Getachew Reda (Tigrinya and Amharic: ጌታቸው ረዳ; born June 1974) is an Ethiopian politician who is currently an advisor to the president of the Tigray Region, Debretsion Gebremichael.

Getachew is also an executive committee member and the spokesperson for the Tigray People's Liberation Front.

Getachew was the Minister of Government Communications Affairs in Prime Minister Hailemariam Desalegn's federal government of Ethiopia until 2016.

Early life and education
Getachew completed his undergraduate studies at Addis Ababa University's School of Law. Between 2001 and 2002, he completed a Master of Law at Alabama University, Tuscaloosa, United States. Before taking a government position in 2009, he served as a professor of law at Mekelle University, located in the capital city of Tigray Region.

Tigray War
Getachew worked as the political advisor of the President of the Tigray Region, Debretsion Gebremichael, in supporting the Tigray Defense Forces (TDF) in their war with the federal government of Ethiopia, Amhara Special Forces, Fano militia and the foreign government of Eritrea. Getachew, in an interview with Tigray TV, urged young people and others in the region to "rise and deploy to battle in tens of thousands." In April 2021, Getachew's Twitter account was verified.

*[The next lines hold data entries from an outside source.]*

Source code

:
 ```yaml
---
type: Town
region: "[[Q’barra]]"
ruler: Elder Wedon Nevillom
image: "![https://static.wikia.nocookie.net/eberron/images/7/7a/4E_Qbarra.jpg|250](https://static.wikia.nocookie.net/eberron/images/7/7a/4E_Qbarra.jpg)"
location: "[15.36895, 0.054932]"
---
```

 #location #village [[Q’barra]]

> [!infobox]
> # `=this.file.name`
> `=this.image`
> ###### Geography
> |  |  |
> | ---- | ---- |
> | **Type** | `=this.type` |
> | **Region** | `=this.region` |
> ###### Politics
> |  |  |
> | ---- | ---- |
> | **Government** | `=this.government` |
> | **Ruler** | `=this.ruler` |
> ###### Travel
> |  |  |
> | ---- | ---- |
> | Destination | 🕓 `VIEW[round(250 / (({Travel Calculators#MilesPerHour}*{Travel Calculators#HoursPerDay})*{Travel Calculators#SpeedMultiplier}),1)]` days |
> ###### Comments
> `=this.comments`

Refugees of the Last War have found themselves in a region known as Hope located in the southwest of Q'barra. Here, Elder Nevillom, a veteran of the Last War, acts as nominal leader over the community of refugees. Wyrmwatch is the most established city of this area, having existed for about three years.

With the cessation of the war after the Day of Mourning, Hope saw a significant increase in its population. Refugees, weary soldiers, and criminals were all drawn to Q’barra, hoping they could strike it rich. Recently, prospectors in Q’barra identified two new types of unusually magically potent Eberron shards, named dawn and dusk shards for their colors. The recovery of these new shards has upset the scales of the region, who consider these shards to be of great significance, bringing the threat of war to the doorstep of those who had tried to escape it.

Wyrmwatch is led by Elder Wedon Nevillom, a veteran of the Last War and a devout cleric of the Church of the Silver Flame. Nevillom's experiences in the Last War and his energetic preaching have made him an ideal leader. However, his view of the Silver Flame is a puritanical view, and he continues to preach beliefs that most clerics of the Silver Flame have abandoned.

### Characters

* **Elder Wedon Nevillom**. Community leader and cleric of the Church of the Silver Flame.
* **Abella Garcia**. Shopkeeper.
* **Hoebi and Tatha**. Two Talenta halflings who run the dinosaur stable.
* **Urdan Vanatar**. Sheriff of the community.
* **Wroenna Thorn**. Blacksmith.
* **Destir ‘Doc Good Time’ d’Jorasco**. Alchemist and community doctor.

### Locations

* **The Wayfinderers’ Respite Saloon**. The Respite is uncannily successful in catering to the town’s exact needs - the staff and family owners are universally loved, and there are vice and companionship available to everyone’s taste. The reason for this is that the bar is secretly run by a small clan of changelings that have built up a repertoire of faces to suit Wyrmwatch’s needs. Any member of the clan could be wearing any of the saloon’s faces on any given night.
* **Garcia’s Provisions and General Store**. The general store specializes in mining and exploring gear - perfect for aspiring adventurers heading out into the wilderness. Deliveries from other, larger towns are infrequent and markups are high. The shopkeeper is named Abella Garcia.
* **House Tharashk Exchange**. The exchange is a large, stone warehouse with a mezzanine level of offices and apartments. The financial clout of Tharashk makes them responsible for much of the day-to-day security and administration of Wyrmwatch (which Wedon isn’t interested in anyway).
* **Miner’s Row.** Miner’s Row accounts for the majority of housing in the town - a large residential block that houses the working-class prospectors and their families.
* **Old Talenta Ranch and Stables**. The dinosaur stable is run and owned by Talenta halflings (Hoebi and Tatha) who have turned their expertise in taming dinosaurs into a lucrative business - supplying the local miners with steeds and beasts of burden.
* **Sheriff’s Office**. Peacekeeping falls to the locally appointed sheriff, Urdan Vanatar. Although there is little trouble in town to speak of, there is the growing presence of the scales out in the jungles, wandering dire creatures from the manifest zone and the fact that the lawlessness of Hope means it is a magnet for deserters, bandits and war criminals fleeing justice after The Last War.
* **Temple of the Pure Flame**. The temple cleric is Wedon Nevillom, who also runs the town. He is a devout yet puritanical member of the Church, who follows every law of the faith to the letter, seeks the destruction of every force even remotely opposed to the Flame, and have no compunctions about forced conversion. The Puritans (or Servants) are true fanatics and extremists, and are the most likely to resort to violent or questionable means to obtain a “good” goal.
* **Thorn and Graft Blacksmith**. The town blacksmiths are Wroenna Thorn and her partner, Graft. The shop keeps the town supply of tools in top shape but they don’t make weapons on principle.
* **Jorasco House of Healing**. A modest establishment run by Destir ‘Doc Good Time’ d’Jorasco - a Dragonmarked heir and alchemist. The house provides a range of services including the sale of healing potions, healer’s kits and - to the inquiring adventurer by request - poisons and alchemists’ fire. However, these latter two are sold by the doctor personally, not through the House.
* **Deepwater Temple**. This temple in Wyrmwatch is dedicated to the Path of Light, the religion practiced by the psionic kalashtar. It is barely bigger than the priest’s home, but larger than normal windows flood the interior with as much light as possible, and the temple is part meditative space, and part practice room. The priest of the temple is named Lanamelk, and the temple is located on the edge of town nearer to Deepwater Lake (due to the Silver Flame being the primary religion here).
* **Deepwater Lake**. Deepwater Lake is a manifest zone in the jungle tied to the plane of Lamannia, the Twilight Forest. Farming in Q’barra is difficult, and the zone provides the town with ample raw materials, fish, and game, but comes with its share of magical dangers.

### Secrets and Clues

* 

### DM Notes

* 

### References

On 28 June 2021, Getachew announced that the TDF had captured Mekelle, causing the ENDF soldiers to retreat entirely from the area. The Ethiopian federal government declared a unilateral ceasefire starting from 28 June 2021 until the farming season ends. On 20 December 2021, Getachew announced that the TDF had withdrawn from both Amhara and Afar regions in an attempt to induce the international community to put pressure on the Ethiopian and Eritrean governments and to facilitate the distribution of humanitarian aid in the two conflict regions. However Billene Seyoum, the spokesman for Abiy Ahmed, disputed this claim and asserted that the announcement was a cover-up for military setbacks.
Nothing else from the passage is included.